* Data shown:

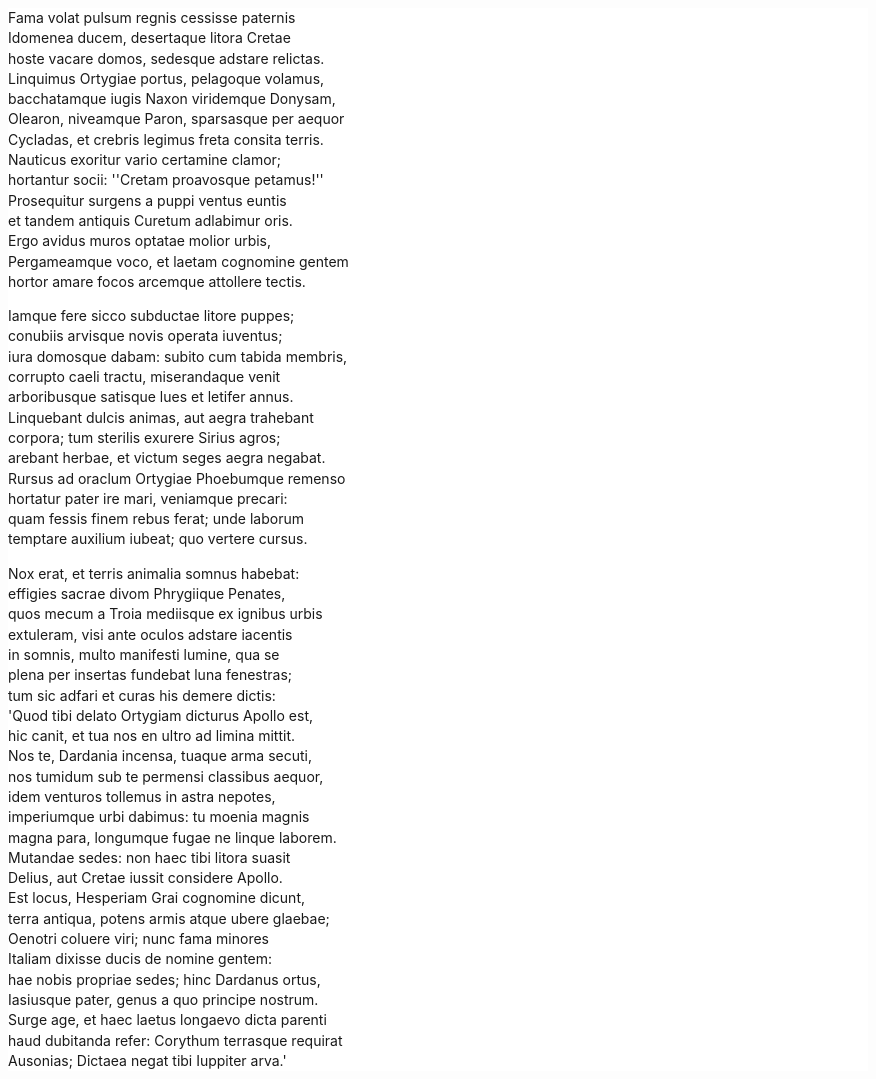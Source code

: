 Fama volat pulsum regnis cessisse paternis  
Idomenea ducem, desertaque litora Cretae  
hoste vacare domos, sedesque adstare relictas.  
Linquimus Ortygiae portus, pelagoque volamus,  
bacchatamque iugis Naxon viridemque Donysam,  
Olearon, niveamque Paron, sparsasque per aequor  
Cycladas, et crebris legimus freta consita terris.  
Nauticus exoritur vario certamine clamor;  
hortantur socii: ''Cretam proavosque petamus!''  
Prosequitur surgens a puppi ventus euntis  
et tandem antiquis Curetum adlabimur oris.  
Ergo avidus muros optatae molior urbis,  
Pergameamque voco, et laetam cognomine gentem  
hortor amare focos arcemque attollere tectis.  

Iamque fere sicco subductae litore puppes;  
conubiis arvisque novis operata iuventus;  
iura domosque dabam: subito cum tabida membris,  
corrupto caeli tractu, miserandaque venit  
arboribusque satisque lues et letifer annus.  
Linquebant dulcis animas, aut aegra trahebant  
corpora; tum sterilis exurere Sirius agros;  
arebant herbae, et victum seges aegra negabat.  
Rursus ad oraclum Ortygiae Phoebumque remenso  
hortatur pater ire mari, veniamque precari:  
quam fessis finem rebus ferat; unde laborum  
temptare auxilium iubeat; quo vertere cursus.  

Nox erat, et terris animalia somnus habebat:  
effigies sacrae divom Phrygiique Penates,  
quos mecum a Troia mediisque ex ignibus urbis  
extuleram, visi ante oculos adstare iacentis  
in somnis, multo manifesti lumine, qua se  
plena per insertas fundebat luna fenestras;  
tum sic adfari et curas his demere dictis:  
'Quod tibi delato Ortygiam dicturus Apollo est,  
hic canit, et tua nos en ultro ad limina mittit.  
Nos te, Dardania incensa, tuaque arma secuti,  
nos tumidum sub te permensi classibus aequor,  
idem venturos tollemus in astra nepotes,  
imperiumque urbi dabimus: tu moenia magnis  
magna para, longumque fugae ne linque laborem.  
Mutandae sedes: non haec tibi litora suasit  
Delius, aut Cretae iussit considere Apollo.  
Est locus, Hesperiam Grai cognomine dicunt,  
terra antiqua, potens armis atque ubere glaebae;  
Oenotri coluere viri; nunc fama minores  
Italiam dixisse ducis de nomine gentem:  
hae nobis propriae sedes; hinc Dardanus ortus,  
Iasiusque pater, genus a quo principe nostrum.  
Surge age, et haec laetus longaevo dicta parenti  
haud dubitanda refer: Corythum terrasque requirat  
Ausonias; Dictaea negat tibi Iuppiter arva.'  

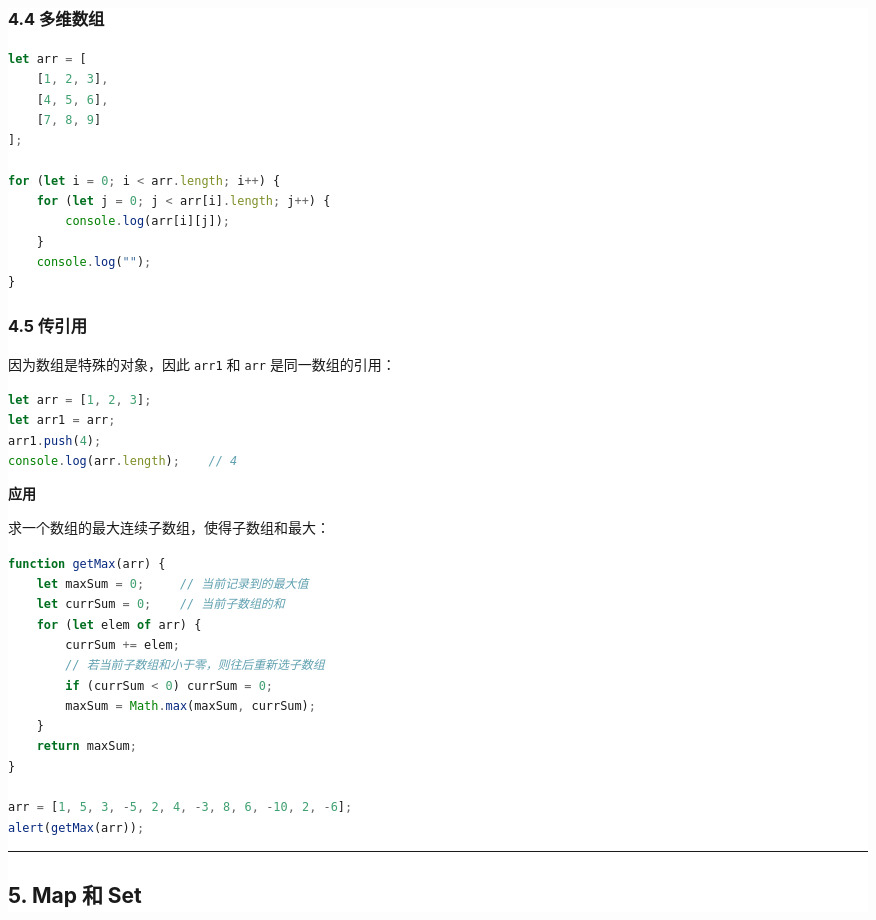 
### 4.4 多维数组

```js
let arr = [
    [1, 2, 3],
    [4, 5, 6],
    [7, 8, 9]
];

for (let i = 0; i < arr.length; i++) {
    for (let j = 0; j < arr[i].length; j++) {
        console.log(arr[i][j]);
    }
    console.log("");
}
```


### 4.5 传引用

因为数组是特殊的对象，因此 `arr1` 和 `arr` 是同一数组的引用：

```js
let arr = [1, 2, 3];
let arr1 = arr;
arr1.push(4);
console.log(arr.length);	// 4
```


**应用**

求一个数组的最大连续子数组，使得子数组和最大：

```js
function getMax(arr) {
    let maxSum = 0;     // 当前记录到的最大值
    let currSum = 0;    // 当前子数组的和
    for (let elem of arr) {
        currSum += elem;
        // 若当前子数组和小于零，则往后重新选子数组
        if (currSum < 0) currSum = 0;
        maxSum = Math.max(maxSum, currSum);
    }
    return maxSum;
}

arr = [1, 5, 3, -5, 2, 4, -3, 8, 6, -10, 2, -6];
alert(getMax(arr));
```

---


## 5. Map 和 Set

* To do:
For this exercise, output exactly the lines above from the line with "quam fessis finem rebus ferat; unde laborum" to the line with "idem venturos tollemus", counting both, and leave out the rest.

* Exercise response:
quam fessis finem rebus ferat; unde laborum  
temptare auxilium iubeat; quo vertere cursus.  

Nox erat, et terris animalia somnus habebat:  
effigies sacrae divom Phrygiique Penates,  
quos mecum a Troia mediisque ex ignibus urbis  
extuleram, visi ante oculos adstare iacentis  
in somnis, multo manifesti lumine, qua se  
plena per insertas fundebat luna fenestras;  
tum sic adfari et curas his demere dictis:  
'Quod tibi delato Ortygiam dicturus Apollo est,  
hic canit, et tua nos en ultro ad limina mittit.  
Nos te, Dardania incensa, tuaque arma secuti,  
nos tumidum sub te permensi classibus aequor,  
idem venturos tollemus in astra nepotes,  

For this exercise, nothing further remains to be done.